Dazu kommt nun die Bibliothek als Makerspace oder LibraryLab. In den Niederlanden sollen Bibliothekare zu „community leaders“ werden. K. Tochtermann nannte in BuB 10 Thesen zur Zukunft der Bibliotheken. A. Nikolaizig, hat gerade die Zeitreisen in die bibliothekarische Zukunft 1914 – 2014 – 2114“ herausgegeben. Sie zeigen, dass nach 1914 Unvorstellbares geschah, so dass alle Vorhersagen rasch obsolet wurden. Darum 3 Anmerkungen: 
Zunächst die schlechte Nachricht: Keiner weiß, was die Zukunft im BID-Bereich bringt, weil Menschen gerne einen freien Willen entfalten möchten, also auch unabsehbare Absurditäten vollbringen können.

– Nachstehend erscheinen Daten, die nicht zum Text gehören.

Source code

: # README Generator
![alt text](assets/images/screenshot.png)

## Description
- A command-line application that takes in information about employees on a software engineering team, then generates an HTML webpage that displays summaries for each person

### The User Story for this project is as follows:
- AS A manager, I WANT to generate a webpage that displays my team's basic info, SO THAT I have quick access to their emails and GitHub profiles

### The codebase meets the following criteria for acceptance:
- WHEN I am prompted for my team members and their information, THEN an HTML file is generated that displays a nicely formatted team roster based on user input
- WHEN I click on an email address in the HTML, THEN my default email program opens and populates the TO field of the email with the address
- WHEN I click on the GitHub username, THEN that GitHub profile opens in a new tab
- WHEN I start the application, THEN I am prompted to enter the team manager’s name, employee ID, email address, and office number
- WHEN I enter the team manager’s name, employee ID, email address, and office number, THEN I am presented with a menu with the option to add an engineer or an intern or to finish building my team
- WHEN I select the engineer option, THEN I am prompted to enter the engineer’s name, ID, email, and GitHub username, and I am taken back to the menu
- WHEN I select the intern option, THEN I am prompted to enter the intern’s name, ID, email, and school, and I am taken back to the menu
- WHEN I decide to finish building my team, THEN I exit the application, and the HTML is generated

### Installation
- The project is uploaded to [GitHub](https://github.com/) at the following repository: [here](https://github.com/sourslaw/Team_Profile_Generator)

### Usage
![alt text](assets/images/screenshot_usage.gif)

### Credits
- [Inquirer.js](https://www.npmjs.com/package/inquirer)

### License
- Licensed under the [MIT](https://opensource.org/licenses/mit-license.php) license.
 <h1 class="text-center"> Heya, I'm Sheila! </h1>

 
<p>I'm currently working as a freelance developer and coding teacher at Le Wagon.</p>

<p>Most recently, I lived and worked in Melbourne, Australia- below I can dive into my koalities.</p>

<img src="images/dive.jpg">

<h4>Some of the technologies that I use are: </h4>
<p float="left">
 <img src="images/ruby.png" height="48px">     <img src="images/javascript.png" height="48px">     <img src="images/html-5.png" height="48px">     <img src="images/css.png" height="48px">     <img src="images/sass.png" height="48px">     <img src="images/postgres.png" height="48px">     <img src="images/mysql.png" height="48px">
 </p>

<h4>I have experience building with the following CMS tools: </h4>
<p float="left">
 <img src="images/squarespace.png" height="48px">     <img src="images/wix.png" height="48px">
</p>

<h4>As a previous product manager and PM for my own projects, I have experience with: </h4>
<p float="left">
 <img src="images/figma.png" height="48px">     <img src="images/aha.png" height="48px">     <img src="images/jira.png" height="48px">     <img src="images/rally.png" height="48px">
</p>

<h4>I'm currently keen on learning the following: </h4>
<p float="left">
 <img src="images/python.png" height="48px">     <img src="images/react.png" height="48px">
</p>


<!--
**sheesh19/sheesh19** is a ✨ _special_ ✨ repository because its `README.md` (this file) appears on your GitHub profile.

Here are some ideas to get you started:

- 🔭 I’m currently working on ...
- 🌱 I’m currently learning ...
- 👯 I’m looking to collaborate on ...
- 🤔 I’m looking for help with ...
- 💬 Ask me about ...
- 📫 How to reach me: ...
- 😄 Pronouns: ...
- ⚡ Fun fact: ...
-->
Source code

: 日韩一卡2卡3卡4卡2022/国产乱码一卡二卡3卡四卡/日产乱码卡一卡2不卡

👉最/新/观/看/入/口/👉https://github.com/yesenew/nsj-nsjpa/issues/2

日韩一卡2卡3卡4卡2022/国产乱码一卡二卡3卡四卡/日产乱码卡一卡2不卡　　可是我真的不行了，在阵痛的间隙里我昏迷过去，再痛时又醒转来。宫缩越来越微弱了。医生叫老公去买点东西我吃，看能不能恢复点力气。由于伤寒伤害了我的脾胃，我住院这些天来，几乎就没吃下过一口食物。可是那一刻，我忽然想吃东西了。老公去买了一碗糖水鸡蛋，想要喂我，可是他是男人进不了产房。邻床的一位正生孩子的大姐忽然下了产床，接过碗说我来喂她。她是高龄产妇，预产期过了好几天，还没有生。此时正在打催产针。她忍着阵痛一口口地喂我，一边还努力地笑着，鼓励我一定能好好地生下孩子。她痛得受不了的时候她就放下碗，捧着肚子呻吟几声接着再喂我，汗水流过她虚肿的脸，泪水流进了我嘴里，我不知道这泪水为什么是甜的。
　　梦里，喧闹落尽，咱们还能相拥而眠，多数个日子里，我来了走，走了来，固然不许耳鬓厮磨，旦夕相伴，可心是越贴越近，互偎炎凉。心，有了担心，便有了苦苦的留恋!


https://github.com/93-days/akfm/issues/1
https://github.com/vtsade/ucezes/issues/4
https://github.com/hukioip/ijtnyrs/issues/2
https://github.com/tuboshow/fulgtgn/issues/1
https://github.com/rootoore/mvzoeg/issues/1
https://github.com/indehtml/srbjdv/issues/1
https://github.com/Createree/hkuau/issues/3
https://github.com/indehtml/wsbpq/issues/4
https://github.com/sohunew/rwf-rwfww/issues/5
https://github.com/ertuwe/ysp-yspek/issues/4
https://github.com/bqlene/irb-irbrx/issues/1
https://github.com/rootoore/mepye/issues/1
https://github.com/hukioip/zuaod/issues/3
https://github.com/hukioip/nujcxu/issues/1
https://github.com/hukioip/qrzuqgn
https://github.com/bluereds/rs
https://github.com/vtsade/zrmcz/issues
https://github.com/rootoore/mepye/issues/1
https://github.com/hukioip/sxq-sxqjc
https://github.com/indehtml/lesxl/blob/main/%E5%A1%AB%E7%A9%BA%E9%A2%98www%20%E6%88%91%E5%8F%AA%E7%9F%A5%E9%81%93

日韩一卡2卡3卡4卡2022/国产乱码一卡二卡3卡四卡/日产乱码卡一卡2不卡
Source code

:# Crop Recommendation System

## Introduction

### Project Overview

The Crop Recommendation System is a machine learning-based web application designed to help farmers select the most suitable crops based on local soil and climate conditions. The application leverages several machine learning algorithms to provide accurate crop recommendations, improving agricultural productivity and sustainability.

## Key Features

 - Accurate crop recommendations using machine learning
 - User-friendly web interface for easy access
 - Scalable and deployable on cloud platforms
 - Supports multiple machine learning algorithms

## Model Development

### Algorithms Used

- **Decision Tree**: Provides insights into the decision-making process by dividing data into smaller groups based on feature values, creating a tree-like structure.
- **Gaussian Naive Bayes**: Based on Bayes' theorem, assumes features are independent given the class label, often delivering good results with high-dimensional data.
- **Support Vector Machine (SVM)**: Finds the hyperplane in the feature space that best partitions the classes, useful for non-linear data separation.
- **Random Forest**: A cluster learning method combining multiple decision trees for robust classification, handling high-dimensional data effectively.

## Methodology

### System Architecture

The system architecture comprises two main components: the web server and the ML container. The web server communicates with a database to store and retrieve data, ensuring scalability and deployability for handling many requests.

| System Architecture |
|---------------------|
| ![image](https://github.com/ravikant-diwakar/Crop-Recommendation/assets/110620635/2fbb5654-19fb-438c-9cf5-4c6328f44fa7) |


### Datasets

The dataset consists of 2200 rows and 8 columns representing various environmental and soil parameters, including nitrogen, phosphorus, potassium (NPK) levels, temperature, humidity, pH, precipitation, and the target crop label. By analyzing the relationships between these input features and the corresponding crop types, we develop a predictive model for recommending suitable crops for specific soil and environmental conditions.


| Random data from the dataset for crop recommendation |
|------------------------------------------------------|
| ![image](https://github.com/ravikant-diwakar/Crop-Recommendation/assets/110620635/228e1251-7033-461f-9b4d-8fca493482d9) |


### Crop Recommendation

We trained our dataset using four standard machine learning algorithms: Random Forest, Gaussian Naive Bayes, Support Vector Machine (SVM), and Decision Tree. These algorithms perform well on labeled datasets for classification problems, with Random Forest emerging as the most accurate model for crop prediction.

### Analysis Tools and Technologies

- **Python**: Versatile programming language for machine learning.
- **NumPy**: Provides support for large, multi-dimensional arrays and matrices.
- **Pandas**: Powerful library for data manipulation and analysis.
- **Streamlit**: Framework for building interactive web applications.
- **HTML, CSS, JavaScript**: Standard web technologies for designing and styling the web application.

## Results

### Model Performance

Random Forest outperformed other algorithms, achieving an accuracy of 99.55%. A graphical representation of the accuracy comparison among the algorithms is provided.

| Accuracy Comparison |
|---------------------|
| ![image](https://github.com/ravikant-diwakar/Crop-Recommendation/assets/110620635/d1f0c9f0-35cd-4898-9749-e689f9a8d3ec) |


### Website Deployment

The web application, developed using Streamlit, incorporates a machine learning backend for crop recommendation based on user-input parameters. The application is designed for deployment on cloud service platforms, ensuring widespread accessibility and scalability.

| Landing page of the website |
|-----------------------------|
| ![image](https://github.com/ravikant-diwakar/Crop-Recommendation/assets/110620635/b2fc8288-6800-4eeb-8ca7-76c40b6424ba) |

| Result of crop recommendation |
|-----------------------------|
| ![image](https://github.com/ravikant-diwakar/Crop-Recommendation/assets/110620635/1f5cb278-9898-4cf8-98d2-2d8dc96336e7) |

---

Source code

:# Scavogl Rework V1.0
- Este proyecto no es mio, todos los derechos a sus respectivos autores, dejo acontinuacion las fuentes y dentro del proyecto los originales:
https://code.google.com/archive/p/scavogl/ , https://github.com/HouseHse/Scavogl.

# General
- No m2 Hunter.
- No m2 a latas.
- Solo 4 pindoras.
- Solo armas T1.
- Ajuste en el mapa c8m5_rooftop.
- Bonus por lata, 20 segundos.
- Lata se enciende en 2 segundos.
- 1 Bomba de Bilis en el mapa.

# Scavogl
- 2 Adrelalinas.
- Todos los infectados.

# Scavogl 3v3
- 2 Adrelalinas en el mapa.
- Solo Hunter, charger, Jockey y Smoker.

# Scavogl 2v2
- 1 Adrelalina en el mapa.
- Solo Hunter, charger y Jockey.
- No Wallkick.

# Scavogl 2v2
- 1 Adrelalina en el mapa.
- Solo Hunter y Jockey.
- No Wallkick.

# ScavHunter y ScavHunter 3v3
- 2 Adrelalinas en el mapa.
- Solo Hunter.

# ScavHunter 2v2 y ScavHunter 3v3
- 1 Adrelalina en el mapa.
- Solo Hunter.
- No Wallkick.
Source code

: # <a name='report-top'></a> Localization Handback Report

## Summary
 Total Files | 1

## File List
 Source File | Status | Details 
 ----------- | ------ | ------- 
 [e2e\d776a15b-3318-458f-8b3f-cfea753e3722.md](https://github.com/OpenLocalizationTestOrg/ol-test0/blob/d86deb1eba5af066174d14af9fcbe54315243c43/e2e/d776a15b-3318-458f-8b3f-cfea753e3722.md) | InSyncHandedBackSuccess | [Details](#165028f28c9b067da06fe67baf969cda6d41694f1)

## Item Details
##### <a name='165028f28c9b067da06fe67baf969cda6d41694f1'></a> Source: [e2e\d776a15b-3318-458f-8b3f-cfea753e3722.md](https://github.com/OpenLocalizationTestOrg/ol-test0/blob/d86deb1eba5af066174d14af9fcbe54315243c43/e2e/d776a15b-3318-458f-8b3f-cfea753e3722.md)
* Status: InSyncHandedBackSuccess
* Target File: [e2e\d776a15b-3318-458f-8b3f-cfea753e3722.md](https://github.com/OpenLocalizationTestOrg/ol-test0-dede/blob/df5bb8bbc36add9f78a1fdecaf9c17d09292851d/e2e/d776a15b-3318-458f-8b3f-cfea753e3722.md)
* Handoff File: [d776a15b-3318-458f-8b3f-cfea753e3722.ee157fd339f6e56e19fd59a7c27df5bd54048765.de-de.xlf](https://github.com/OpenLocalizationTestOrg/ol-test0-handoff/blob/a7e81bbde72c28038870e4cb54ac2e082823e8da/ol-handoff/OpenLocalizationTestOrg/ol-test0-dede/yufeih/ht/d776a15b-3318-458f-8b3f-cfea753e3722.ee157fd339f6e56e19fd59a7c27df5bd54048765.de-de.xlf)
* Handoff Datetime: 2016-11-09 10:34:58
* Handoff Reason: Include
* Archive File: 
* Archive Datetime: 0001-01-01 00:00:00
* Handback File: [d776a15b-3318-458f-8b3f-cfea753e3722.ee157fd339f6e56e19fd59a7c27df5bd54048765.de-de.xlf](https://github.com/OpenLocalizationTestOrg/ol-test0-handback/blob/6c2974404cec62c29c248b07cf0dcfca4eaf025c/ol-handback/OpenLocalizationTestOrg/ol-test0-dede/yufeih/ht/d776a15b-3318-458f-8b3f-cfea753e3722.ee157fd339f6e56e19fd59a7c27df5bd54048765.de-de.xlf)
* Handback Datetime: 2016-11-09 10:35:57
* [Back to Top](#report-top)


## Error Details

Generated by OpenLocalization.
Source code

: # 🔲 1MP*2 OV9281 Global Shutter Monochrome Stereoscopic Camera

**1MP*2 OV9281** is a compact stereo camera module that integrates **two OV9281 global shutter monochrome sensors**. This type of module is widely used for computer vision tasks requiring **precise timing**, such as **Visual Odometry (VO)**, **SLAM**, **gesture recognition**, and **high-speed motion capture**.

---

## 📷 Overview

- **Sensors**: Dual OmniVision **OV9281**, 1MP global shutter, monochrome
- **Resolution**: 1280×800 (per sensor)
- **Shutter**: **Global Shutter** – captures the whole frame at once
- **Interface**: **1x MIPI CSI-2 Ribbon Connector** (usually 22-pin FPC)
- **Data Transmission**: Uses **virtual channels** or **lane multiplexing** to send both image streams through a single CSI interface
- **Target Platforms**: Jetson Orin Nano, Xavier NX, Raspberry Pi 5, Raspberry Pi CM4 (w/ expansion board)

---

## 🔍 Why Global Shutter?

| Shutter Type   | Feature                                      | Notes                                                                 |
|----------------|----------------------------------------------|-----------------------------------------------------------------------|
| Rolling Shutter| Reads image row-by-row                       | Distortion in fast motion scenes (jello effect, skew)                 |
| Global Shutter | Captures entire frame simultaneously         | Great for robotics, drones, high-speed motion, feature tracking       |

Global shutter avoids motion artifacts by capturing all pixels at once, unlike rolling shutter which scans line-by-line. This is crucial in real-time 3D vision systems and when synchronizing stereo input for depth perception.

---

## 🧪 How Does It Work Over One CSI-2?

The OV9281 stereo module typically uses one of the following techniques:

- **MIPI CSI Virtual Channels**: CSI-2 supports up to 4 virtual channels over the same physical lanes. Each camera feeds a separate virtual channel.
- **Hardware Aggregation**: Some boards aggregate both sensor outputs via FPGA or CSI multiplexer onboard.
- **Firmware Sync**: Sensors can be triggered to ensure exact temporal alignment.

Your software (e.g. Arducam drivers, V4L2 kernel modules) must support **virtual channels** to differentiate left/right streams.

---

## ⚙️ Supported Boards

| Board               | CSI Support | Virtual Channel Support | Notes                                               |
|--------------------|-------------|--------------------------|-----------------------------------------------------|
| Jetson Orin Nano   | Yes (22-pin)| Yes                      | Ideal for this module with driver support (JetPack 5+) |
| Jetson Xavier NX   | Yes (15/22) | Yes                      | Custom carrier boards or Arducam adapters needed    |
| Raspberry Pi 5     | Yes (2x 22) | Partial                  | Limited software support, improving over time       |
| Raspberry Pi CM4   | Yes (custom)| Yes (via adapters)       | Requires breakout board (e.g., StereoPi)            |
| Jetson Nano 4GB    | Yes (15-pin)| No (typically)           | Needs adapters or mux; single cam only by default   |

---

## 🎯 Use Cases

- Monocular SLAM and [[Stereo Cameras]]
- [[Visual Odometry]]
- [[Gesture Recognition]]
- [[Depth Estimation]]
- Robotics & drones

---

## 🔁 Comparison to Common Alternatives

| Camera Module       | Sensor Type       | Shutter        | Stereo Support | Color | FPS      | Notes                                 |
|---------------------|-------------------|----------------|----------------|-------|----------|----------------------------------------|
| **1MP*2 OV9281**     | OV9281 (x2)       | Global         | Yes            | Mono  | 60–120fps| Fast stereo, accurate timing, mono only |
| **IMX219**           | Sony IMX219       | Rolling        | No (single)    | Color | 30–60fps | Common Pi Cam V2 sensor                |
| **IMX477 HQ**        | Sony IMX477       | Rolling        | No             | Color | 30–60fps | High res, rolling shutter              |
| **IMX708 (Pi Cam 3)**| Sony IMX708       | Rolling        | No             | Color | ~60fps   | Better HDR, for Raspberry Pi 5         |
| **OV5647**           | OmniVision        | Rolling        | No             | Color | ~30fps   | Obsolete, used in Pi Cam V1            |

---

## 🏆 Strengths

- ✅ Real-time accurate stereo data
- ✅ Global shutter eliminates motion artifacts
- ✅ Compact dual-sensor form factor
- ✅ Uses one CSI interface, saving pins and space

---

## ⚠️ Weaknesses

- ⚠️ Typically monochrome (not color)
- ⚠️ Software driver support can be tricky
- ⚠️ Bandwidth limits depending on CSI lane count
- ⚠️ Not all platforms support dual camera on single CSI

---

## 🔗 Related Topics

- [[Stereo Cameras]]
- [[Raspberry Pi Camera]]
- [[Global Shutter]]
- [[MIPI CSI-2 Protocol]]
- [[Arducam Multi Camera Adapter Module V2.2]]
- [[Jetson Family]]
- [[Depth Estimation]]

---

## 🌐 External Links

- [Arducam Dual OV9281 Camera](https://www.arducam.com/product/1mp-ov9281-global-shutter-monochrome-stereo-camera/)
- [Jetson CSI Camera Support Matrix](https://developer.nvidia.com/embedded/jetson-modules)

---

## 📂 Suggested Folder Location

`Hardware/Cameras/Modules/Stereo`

Ein Beispiel: 
Bibliotheksjuristisch sollten e-Books jahrelang den gedruckten Büchern gleichwertig sein. 
1. wollten die Verleger ihre Verwertungsrechte behalten. 
2. sollte bei Zitationen die Seite 123 im Werk XY Versionsunabhängig die identische Textstelle betreffen.
3. sollte ein Buch rationell elektronisch erzeugt und bei Bedarf auch auf Papier ausgedruckt werden können.
4. sollte die Preisbindung gelten.
5. sollte der reduzierte Mehrwertsteuersatz gelten.

Aber plötzlich wurden e-Books als Dateien deklariert, und nicht als Bücher, damit sie im Besitz der Verlage bleiben können.

So absurd das klingt, aber im Moment ist ein e-Book juristisch kein Buch! Bibliotheken und Buchkäufer wurden damit enteignet.

Es kann kein bibliothekarischer Bestandsaufbau mehr betrieben werden. Früher bekam ein Bibliothekar Geld zum Bucherwerb, und musste im Katalog exakt nachweisen, was er für dieses Geld erworben hatte. Damit entstehen 5 Fragen: 
1. Wie lange dürfen öffentlich bezahlte Bibliotheken dafür noch Geld ausgeben? Wer übernimmt die Langzeitarchivierung?
2. Sind dann noch Bibliothekstantiemen zu zahlen?
3. Weil geistiges Eigentum nur erworben werden kann, wenn man die neuen Erkenntnisse der gesamten Menschheit zugänglich macht, darf man sie dann auf diesen neuen closed access beschränken?
4. Wann wird dieser Unsinn wieder berichtigt?
5. Wie lange hält es diese Gesellschaft noch für gerecht, Autorenleistungen nach Auflagenzahl zu honorieren, während Wissenschaftler schon oft dafür zahlen, ihre Ergebnisse publizieren zu dürfen – mit Leistungsschutz hat das nichts zu tun.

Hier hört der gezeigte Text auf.